*Work order:* For the material that follows, state the number of lines where "shields" occurs, and add nothing.

*Information provided:*
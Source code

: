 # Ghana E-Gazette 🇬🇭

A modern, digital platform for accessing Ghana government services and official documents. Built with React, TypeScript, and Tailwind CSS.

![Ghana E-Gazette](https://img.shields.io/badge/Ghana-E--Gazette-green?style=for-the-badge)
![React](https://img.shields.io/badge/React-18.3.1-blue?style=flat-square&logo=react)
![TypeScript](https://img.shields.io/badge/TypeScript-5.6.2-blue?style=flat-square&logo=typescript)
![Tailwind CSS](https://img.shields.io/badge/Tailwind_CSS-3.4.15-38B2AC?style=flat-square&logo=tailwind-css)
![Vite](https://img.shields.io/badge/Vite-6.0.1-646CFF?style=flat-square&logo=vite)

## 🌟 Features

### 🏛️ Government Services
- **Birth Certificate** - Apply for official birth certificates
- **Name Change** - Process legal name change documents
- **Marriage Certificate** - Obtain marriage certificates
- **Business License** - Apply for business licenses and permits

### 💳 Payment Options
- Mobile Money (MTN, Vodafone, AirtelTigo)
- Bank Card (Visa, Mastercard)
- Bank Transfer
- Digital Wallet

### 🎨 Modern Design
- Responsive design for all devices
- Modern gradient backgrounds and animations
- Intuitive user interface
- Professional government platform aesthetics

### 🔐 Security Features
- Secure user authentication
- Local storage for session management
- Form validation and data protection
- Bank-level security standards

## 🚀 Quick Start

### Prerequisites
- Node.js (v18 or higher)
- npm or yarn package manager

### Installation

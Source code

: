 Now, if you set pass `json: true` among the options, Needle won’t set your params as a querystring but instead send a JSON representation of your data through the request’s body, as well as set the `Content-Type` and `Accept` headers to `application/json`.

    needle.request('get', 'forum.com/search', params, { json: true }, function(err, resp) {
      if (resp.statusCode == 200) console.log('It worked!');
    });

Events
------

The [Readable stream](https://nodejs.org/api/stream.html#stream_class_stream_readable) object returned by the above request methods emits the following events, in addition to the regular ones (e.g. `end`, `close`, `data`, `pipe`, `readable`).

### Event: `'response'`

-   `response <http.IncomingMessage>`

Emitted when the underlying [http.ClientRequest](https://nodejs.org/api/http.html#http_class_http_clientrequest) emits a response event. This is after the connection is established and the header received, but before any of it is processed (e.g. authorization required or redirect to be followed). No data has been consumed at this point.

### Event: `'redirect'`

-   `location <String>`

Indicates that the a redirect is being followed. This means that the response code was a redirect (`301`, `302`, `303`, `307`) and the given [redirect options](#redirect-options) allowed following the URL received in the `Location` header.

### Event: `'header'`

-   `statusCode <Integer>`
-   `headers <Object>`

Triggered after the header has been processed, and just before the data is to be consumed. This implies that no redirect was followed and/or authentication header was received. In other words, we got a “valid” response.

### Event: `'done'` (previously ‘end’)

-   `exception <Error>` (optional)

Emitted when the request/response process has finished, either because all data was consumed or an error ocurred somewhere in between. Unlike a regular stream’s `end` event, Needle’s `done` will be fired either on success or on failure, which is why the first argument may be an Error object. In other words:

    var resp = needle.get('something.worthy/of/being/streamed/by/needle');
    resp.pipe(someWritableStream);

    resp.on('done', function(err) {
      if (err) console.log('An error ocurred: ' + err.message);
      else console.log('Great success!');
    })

*Exercise result:* 5